Data extracted from a collection
= Beginning of Section =

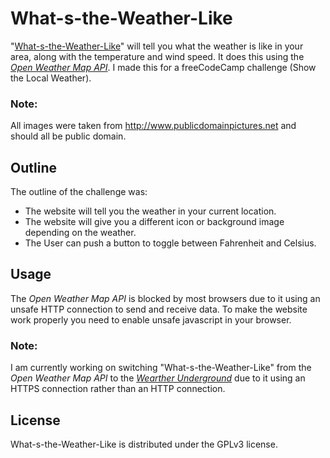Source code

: # What-s-the-Weather-Like

"[What-s-the-Weather-Like](https://alexander-guesnon.github.io/What-s-the-Weather-Like/)" will tell you what the weather is like in your area, along with the temperature and wind speed. It does this using the *[Open Weather Map API](https://openweathermap.org/)*. I made this for a freeCodeCamp challenge (Show the Local Weather).

### Note: 
All images were taken from http://www.publicdomainpictures.net and should all be public domain.
## Outline

The outline of the challenge was:
-  The website will tell you the weather in your current location.
-  The website will give you a different icon or background image depending on the weather.
-  The User can push a button to toggle between Fahrenheit and Celsius.

## Usage

The *Open Weather Map API* is blocked by most browsers due to it using an unsafe HTTP connection to send and receive data.
To make the website work properly you need to enable unsafe javascript in your browser.

### Note: 
I am currently working on switching "What-s-the-Weather-Like" from the *Open Weather Map API* to the *[Wearther Underground](https://www.wunderground.com/weather/api/)* due to it using an HTTPS connection rather than an HTTP connection.

## License

What-s-the-Weather-Like is distributed under the GPLv3 license.
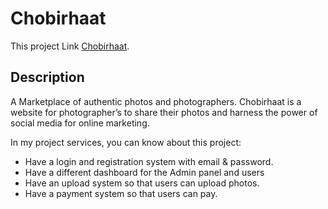 # Chobirhaat

This project Link [Chobirhaat](https://chobirhaat.firebaseapp.com/
).

## Description
A Marketplace of authentic photos and photographers. Chobirhaat is a website for photographer’s to share their photos and harness the power of social media for online marketing. 

In my project services, you can know about this project:

<ul>
<li>Have a login and registration system with email & password.</li>
<li>Have a different dashboard for the Admin panel and users</li>
<li>Have an upload system so that users can upload photos.</li>
<li>Have a payment system so that users can pay.</li>
</ul>

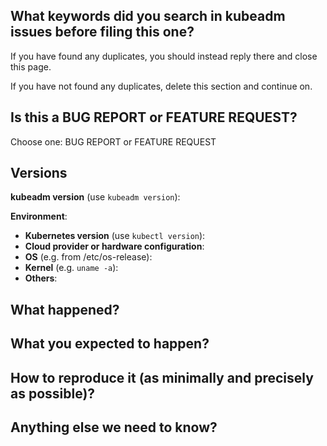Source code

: <!--
!!! IMPORTANT  !!!

Before hitting the submit button, please note that requests for support must be sent
to the support channels or #kubeadm on k8s Slack and not this issue tracker:
https://git.k8s.io/kubernetes/SUPPORT.md

If you are experiencing a problem make sure you check the Kubernetes and kubeadm
troubleshooting guides:
https://kubernetes.io/docs/tasks/debug-application-cluster/troubleshooting/
https://kubernetes.io/docs/setup/production-environment/tools/kubeadm/troubleshooting-kubeadm/


If this is a BUG REPORT or a FEATURE REQUEST please answer the following questions.
-->

## What keywords did you search in kubeadm issues before filing this one?

If you have found any duplicates, you should instead reply there and close this page.

If you have not found any duplicates, delete this section and continue on.


## Is this a BUG REPORT or FEATURE REQUEST?

Choose one: BUG REPORT or FEATURE REQUEST

<!--
If this is a BUG REPORT, please:
  - Fill in as much of the template below as you can.  If you leave out information, we can't help you as well.

If this is a FEATURE REQUEST, please:
  - Describe *in detail* the feature/behavior/change you'd like to see.

In both cases, be ready for followup questions, and please respond in a timely
manner.  If we can't reproduce a bug or think a feature already exists, we
might close your issue.  If we're wrong, PLEASE feel free to reopen it and
explain why.
-->


## Versions

**kubeadm version** (use `kubeadm version`):

**Environment**:
- **Kubernetes version** (use `kubectl version`):
- **Cloud provider or hardware configuration**:
- **OS** (e.g. from /etc/os-release):
- **Kernel** (e.g. `uname -a`):
- **Others**:


## What happened?


## What you expected to happen?


## How to reproduce it (as minimally and precisely as possible)?


## Anything else we need to know?
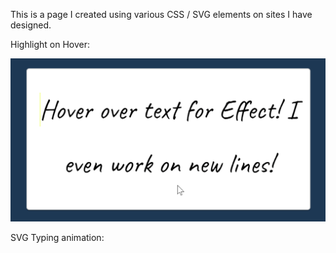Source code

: This is a page I created using various CSS / SVG elements on sites I have designed.

Highlight on Hover:

<img src="assets/images/readme/highlight.gif">

SVG Typing animation:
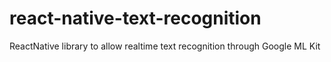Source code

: # react-native-text-recognition
ReactNative library to allow realtime text recognition through Google ML Kit
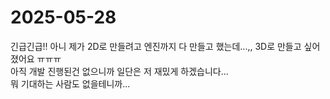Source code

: # 2025-05-28

긴급긴급!! 아니 제가 2D로 만들려고 엔진까지 다 만들고 했는데...,, 3D로 만들고 싶어졌어요 ㅠㅠㅠ  
아직 개발 진행된건 없으니까 일단은 저 재밌게 하겠습니다...  
뭐 기대하는 사람도 없을테니까...  
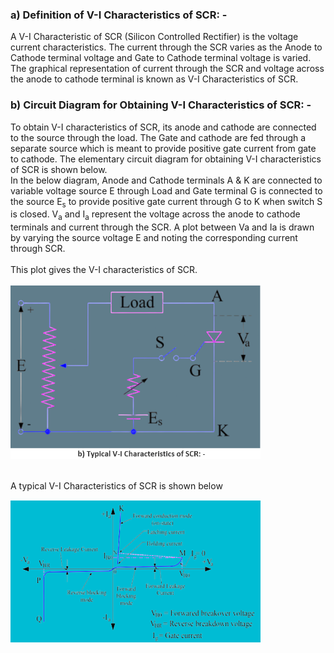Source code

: <h3>a) Definition of V-I Characteristics of SCR: -</h3>
A V-I Characteristic of SCR (Silicon Controlled Rectifier) is the voltage current characteristics. The current through the SCR varies as the Anode to Cathode terminal voltage and Gate to Cathode terminal voltage is varied. The graphical representation of current through the SCR and voltage across the anode to cathode terminal is known as V-I Characteristics of SCR.<br>


<h3>b) Circuit Diagram for Obtaining V-I Characteristics of SCR: -</h3>
To obtain V-I characteristics of SCR, its anode and cathode are connected to the source through the load. The Gate and cathode are fed through a separate source which is meant to provide positive gate current from gate to cathode. The elementary circuit diagram for obtaining V-I characteristics of SCR is shown below.<br>
In the below diagram, Anode and Cathode terminals A & K are connected to variable voltage source E through Load and Gate terminal G is connected to the source E<sub>s</sub> to provide positive gate current through G to K when switch S is closed. V<sub>a</sub> and I<sub>a</sub> represent the voltage across the anode to cathode terminals and current through the SCR. A plot between Va and Ia is drawn by varying the source voltage E and noting the corresponding current through SCR.<br><br> This plot gives the V-I characteristics of SCR.<br>

<img src ="images/Screenshot_20230209_042624.png" width="400" hight="400"><br><br>
                                                                                                     
A typical V-I Characteristics of SCR is shown below<br>

<img src ="images/Screenshot_20230209_042639.png" width="400" hight="400">



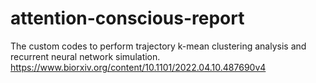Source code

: # attention-conscious-report

The custom codes to perform trajectory k-mean clustering analysis and recurrent neural network simulation.
https://www.biorxiv.org/content/10.1101/2022.04.10.487690v4
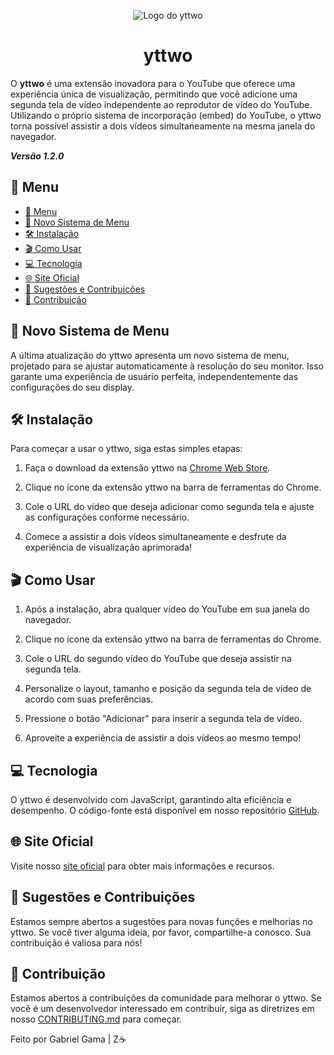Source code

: <p align="center">
  <img src="https://sua-url-do-logo.com/logo.png" alt="Logo do yttwo">
</p>

<h1 align="center">yttwo</h1>

O **yttwo** é uma extensão inovadora para o YouTube que oferece uma experiência única de visualização, permitindo que você adicione uma segunda tela de vídeo independente ao reprodutor de vídeo do YouTube. Utilizando o próprio sistema de incorporação (embed) do YouTube, o yttwo torna possível assistir a dois vídeos simultaneamente na mesma janela do navegador.

__<em>Versão 1.2.0</em>__

## 📜 Menu

- [📜 Menu](#-menu)
- [🚀 Novo Sistema de Menu](#-novo-sistema-de-menu)
- [🛠️ Instalação](#️-instalação)
- [🎬 Como Usar](#-como-usar)
- [💻 Tecnologia](#-tecnologia)
- [🌐 Site Oficial](#-site-oficial)
- [🚀 Sugestões e Contribuições](#-sugestões-e-contribuições)
- [🤝 Contribuição](#-contribuição)

## 🚀 Novo Sistema de Menu

A última atualização do yttwo apresenta um novo sistema de menu, projetado para se ajustar automaticamente à resolução do seu monitor. Isso garante uma experiência de usuário perfeita, independentemente das configurações do seu display.

<!-- ## 📸 Capturas de Tela

<p align="center">
  <img src="https://sua-url-das-imagens.com/captura1.png" alt="Captura de Tela 1">
</p>

<p align="center">
  <em>Adicione uma segunda tela de vídeo ao YouTube.</em>
</p>

<p align="center">
  <img src="https://sua-url-das-imagens.com/captura2.png" alt="Captura de Tela 2">
</p>

<p align="center">
  <em>Personalize o layout da segunda tela de vídeo.</em>
</p> -->

## 🛠️ Instalação

Para começar a usar o yttwo, siga estas simples etapas:

1. Faça o download da extensão yttwo na [Chrome Web Store](https://chrome.google.com/webstore/yttwo).

2. Clique no ícone da extensão yttwo na barra de ferramentas do Chrome.

3. Cole o URL do vídeo que deseja adicionar como segunda tela e ajuste as configurações conforme necessário.

4. Comece a assistir a dois vídeos simultaneamente e desfrute da experiência de visualização aprimorada!

## 🎬 Como Usar

1. Após a instalação, abra qualquer vídeo do YouTube em sua janela do navegador.

2. Clique no ícone da extensão yttwo na barra de ferramentas do Chrome.

3. Cole o URL do segundo vídeo do YouTube que deseja assistir na segunda tela.

4. Personalize o layout, tamanho e posição da segunda tela de vídeo de acordo com suas preferências.

5. Pressione o botão "Adicionar" para inserir a segunda tela de vídeo.

6. Aproveite a experiência de assistir a dois vídeos ao mesmo tempo!

## 💻 Tecnologia

O yttwo é desenvolvido com JavaScript, garantindo alta eficiência e desempenho. O código-fonte está disponível em nosso repositório [GitHub](https://github.com/gabrielgamaalves/yttwo).

## 🌐 Site Oficial

Visite nosso [site oficial](https://yttwo.netlify.app/) para obter mais informações e recursos.

## 🚀 Sugestões e Contribuições

Estamos sempre abertos a sugestões para novas funções e melhorias no yttwo. Se você tiver alguma ideia, por favor, compartilhe-a conosco. Sua contribuição é valiosa para nós!

## 🤝 Contribuição

Estamos abertos a contribuições da comunidade para melhorar o yttwo. Se você é um desenvolvedor interessado em contribuir, siga as diretrizes em nosso [CONTRIBUTING.md](CONTRIBUTING.md) para começar.

Feito por Gabriel Gama | Z☕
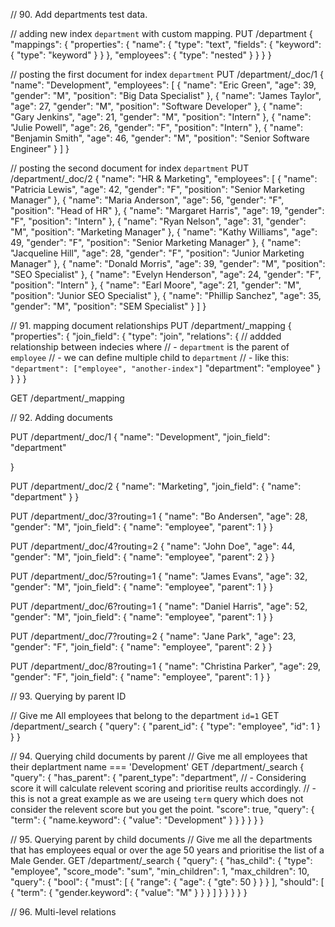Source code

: // 90. Add departments test data.

// adding new index `department` with custom mapping.
PUT /department
{
  "mappings": {
    "properties": {
      "name": {
        "type": "text",
        "fields": {
          "keyword": {
            "type": "keyword"
          }
        }
      },
      "employees": {
        "type": "nested"
      }
    }
  }
}

// posting the first document for index `department`
PUT /department/_doc/1
{
  "name": "Development",
  "employees": [
    {
      "name": "Eric Green",
      "age": 39,
      "gender": "M",
      "position": "Big Data Specialist"
    },
    {
      "name": "James Taylor",
      "age": 27,
      "gender": "M",
      "position": "Software Developer"
    },
    {
      "name": "Gary Jenkins",
      "age": 21,
      "gender": "M",
      "position": "Intern"
    },
    {
      "name": "Julie Powell",
      "age": 26,
      "gender": "F",
      "position": "Intern"
    },
    {
      "name": "Benjamin Smith",
      "age": 46,
      "gender": "M",
      "position": "Senior Software Engineer"
    }
  ]
}

// posting the second document for index `department`
PUT /department/_doc/2
{
  "name": "HR & Marketing",
  "employees": [
    {
      "name": "Patricia Lewis",
      "age": 42,
      "gender": "F",
      "position": "Senior Marketing Manager"
    },
    {
      "name": "Maria Anderson",
      "age": 56,
      "gender": "F",
      "position": "Head of HR"
    },
    {
      "name": "Margaret Harris",
      "age": 19,
      "gender": "F",
      "position": "Intern"
    },
    {
      "name": "Ryan Nelson",
      "age": 31,
      "gender": "M",
      "position": "Marketing Manager"
    },
    {
      "name": "Kathy Williams",
      "age": 49,
      "gender": "F",
      "position": "Senior Marketing Manager"
    },
    {
      "name": "Jacqueline Hill",
      "age": 28,
      "gender": "F",
      "position": "Junior Marketing Manager"
    },
    {
      "name": "Donald Morris",
      "age": 39,
      "gender": "M",
      "position": "SEO Specialist"
    },
    {
      "name": "Evelyn Henderson",
      "age": 24,
      "gender": "F",
      "position": "Intern"
    },
    {
      "name": "Earl Moore",
      "age": 21,
      "gender": "M",
      "position": "Junior SEO Specialist"
    },
    {
      "name": "Phillip Sanchez",
      "age": 35,
      "gender": "M",
      "position": "SEM Specialist"
    }
  ]
}


// 91. mapping document relationships
PUT /department/_mapping
{
  "properties": {
    "join_field": {
      "type": "join",
      "relations": {
        // addded relationship between indecies where
        // - `department` is the parent of `employee`
        // - we can define multiple child to `department`
        // - like this: `"department": ["employee", "another-index"]`
        "department": "employee"
      }
    }
  }
}


GET /department/_mapping

// 92. Adding documents

PUT /department/_doc/1
{
  "name": "Development",
  "join_field": "department"
  
}

PUT /department/_doc/2
{
  "name": "Marketing",
  "join_field": {
    "name": "department"
  }
}

PUT /department/_doc/3?routing=1
{
  "name": "Bo Andersen",
  "age": 28,
  "gender": "M",
  "join_field": {
    "name": "employee",
    "parent": 1
  }
}



PUT /department/_doc/4?routing=2
{
  "name": "John Doe",
  "age": 44,
  "gender": "M",
  "join_field": {
    "name": "employee",
    "parent": 2
  }
}

PUT /department/_doc/5?routing=1
{
  "name": "James Evans",
  "age": 32,
  "gender": "M",
  "join_field": {
    "name": "employee",
    "parent": 1
  }
}

PUT /department/_doc/6?routing=1
{
  "name": "Daniel Harris",
  "age": 52,
  "gender": "M",
  "join_field": {
    "name": "employee",
    "parent": 1
  }
}

PUT /department/_doc/7?routing=2
{
  "name": "Jane Park",
  "age": 23,
  "gender": "F",
  "join_field": {
    "name": "employee",
    "parent": 2
  }
}

PUT /department/_doc/8?routing=1
{
  "name": "Christina Parker",
  "age": 29,
  "gender": "F",
  "join_field": {
    "name": "employee",
    "parent": 1
  }
}

// 93. Querying by parent ID

// Give me All employees that belong to the department `id=1`
GET /department/_search
{
  "query": {
    "parent_id": {
      "type": "employee",
      "id": 1
    }
  }
}


// 94. Querying child documents by parent
// Give me all employees that their deplartment name === 'Development'
GET /department/_search
{
  "query": {
    "has_parent": {
      "parent_type": "department",
      // - Considering score it will calculate relevent scoring and prioritise reults accordingly.
      // - this is not a great example as we are useing `term` query which does not consider the relevent score but you get the point.
      "score": true,
      "query": {
        "term": {
          "name.keyword": {
            "value": "Development"
          }
        }
      }
    }
  }
}

// 95. Querying parent by child documents
// Give me all the departments that has employees equal or over the age 50 years and prioritise the list of a Male Gender.
GET /department/_search
{
  "query": {
    "has_child": {
      "type": "employee",
      "score_mode": "sum",
      "min_children": 1,
      "max_children": 10, 
      "query": {
        "bool": {
          "must": [
            {
              "range": {
                "age": {
                  "gte": 50
                }
              }
            }
          ],
          "should": [
            {
              "term": {
                "gender.keyword": {
                  "value": "M"
                }
              }
            }
          ]
        }
      }
    }
  }
}

// 96. Multi-level relations







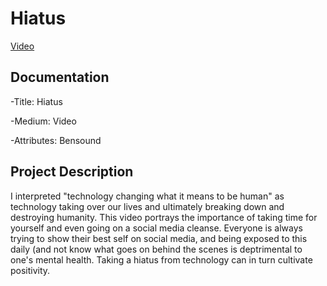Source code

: # Hiatus
[Video](https://youtu.be/DFMWTUV6gxI)

## Documentation
 -Title: Hiatus
 
 -Medium: Video
  
 -Attributes: Bensound

## Project Description
 I interpreted "technology changing what it means to be human" as technology taking over our lives and ultimately breaking down
 and destroying humanity. This video portrays the importance of taking time for yourself and even going on a social media cleanse.
 Everyone is always trying to show their best self on social media, and being exposed to this daily (and not know what goes on behind
 the scenes is deptrimental to one's mental health. Taking a hiatus from technology can in turn cultivate positivity.

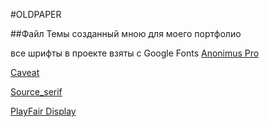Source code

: #OLDPAPER

##Файл Темы созданный мною для моего портфолио

все шрифты в проекте взяты с Google Fonts
[Anonimus Pro](https://fonts.google.com/specimen/Anonymous+Pro)

[Caveat](https://fonts.google.com/specimen/Caveat)

[Source_serif](https://fonts.google.com/specimen/Source+Serif+4)

[PlayFair Display](https://fonts.google.com/specimen/Playfair+Display)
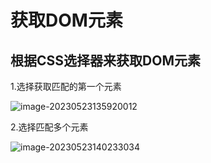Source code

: # 获取DOM元素

## 根据CSS选择器来获取DOM元素

1.选择获取匹配的第一个元素

![image-20230523135920012](C:\Users\DELL\AppData\Roaming\Typora\typora-user-images\image-20230523135920012.png)

2.选择匹配多个元素

![image-20230523140233034](C:\Users\DELL\AppData\Roaming\Typora\typora-user-images\image-20230523140233034.png)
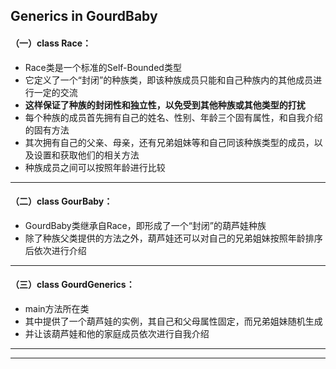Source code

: ## Generics in GourdBaby

#### （一）class Race：
* Race类是一个标准的Self-Bounded类型
* 它定义了一个“封闭”的种族类，即该种族成员只能和自己种族内的其他成员进行一定的交流
* **这样保证了种族的封闭性和独立性，以免受到其他种族或其他类型的打扰**
* 每个种族的成员首先拥有自己的姓名、性别、年龄三个固有属性，和自我介绍的固有方法
* 其次拥有自己的父亲、母亲，还有兄弟姐妹等和自己同该种族类型的成员，以及设置和获取他们的相关方法
* 种族成员之间可以按照年龄进行比较
***
#### （二）class GourBaby：
* GourdBaby类继承自Race<GourdBaby>，即形成了一个“封闭”的葫芦娃种族
* 除了种族父类提供的方法之外，葫芦娃还可以对自己的兄弟姐妹按照年龄排序后依次进行介绍
***
#### （三）class GourdGenerics：
* main方法所在类
* 其中提供了一个葫芦娃的实例，其自己和父母属性固定，而兄弟姐妹随机生成
* 并让该葫芦娃和他的家庭成员依次进行自我介绍
***
***

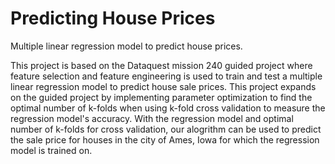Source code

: # Predicting House Prices
Multiple linear regression model to predict house prices. 

This project is based on the Dataquest mission 240 guided project where feature selection and feature engineering is used to train and test a multiple linear regression model to predict house sale prices. This project expands on the guided project by implementing parameter optimization to find the optimal number of k-folds when using k-fold cross validation to measure the regression model's accuracy. With the regression model and optimal number of k-folds for cross validation, our alogrithm can be used to predict the sale price for houses in the city of Ames, Iowa for which the regression model is trained on. 
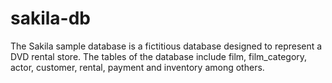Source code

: # sakila-db
The Sakila sample database is a fictitious database designed to represent a DVD rental store. The tables of the database include film, film_category, actor, customer, rental, payment and inventory among others.
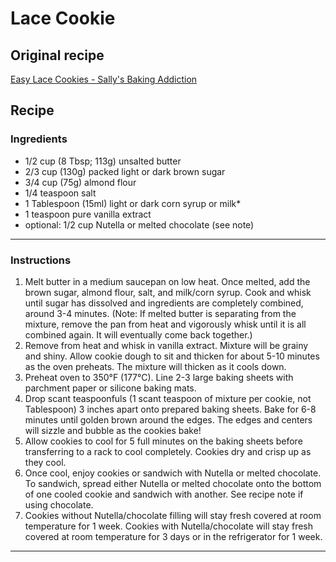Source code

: # Lace Cookie

## Original recipe
[Easy Lace Cookies - Sally's Baking Addiction](https://sallysbakingaddiction.com/lace-cookies/)

## Recipe
### Ingredients

- 1/2 cup (8 Tbsp; 113g) unsalted butter
- 2/3 cup (130g) packed light or dark brown sugar
- 3/4 cup (75g) almond flour
- 1/4 teaspoon salt
- 1 Tablespoon (15ml) light or dark corn syrup or milk*
- 1 teaspoon pure vanilla extract
- optional: 1/2 cup Nutella or melted chocolate (see note)

---

### Instructions

1. Melt butter in a medium saucepan on low heat. Once melted, add the brown sugar, almond flour, salt, and milk/corn syrup. Cook and whisk until sugar has dissolved and ingredients are completely combined, around 3-4 minutes. (Note: If melted butter is separating from the mixture, remove the pan from heat and vigorously whisk until it is all combined again. It will eventually come back together.)
2. Remove from heat and whisk in vanilla extract. Mixture will be grainy and shiny. Allow cookie dough to sit and thicken for about 5-10 minutes as the oven preheats. The mixture will thicken as it cools down.
3. Preheat oven to 350°F (177°C). Line 2-3 large baking sheets with parchment paper or silicone baking mats.
4. Drop scant teaspoonfuls (1 scant teaspoon of mixture per cookie, not Tablespoon) 3 inches apart onto prepared baking sheets. Bake for 6-8 minutes until golden brown around the edges. The edges and centers will sizzle and bubble as the cookies bake!
5. Allow cookies to cool for 5 full minutes on the baking sheets before transferring to a rack to cool completely. Cookies dry and crisp up as they cool.
6. Once cool, enjoy cookies or sandwich with Nutella or melted chocolate. To sandwich, spread either Nutella or melted chocolate onto the bottom of one cooled cookie and sandwich with another. See recipe note if using chocolate.
7. Cookies without Nutella/chocolate filling will stay fresh covered at room temperature for 1 week. Cookies with Nutella/chocolate will stay fresh covered at room temperature for 3 days or in the refrigerator for 1 week.

---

= End of Section =

Task directions -
Look above for the line with "3. Cole o URL do segundo" and the line with "6. Aproveite a". Retype those two lines and every line between them exactly, adding nothing.

Task answer -
3. Cole o URL do segundo vídeo do YouTube que deseja assistir na segunda tela.

4. Personalize o layout, tamanho e posição da segunda tela de vídeo de acordo com suas preferências.

5. Pressione o botão "Adicionar" para inserir a segunda tela de vídeo.

6. Aproveite a experiência de assistir a dois vídeos ao mesmo tempo!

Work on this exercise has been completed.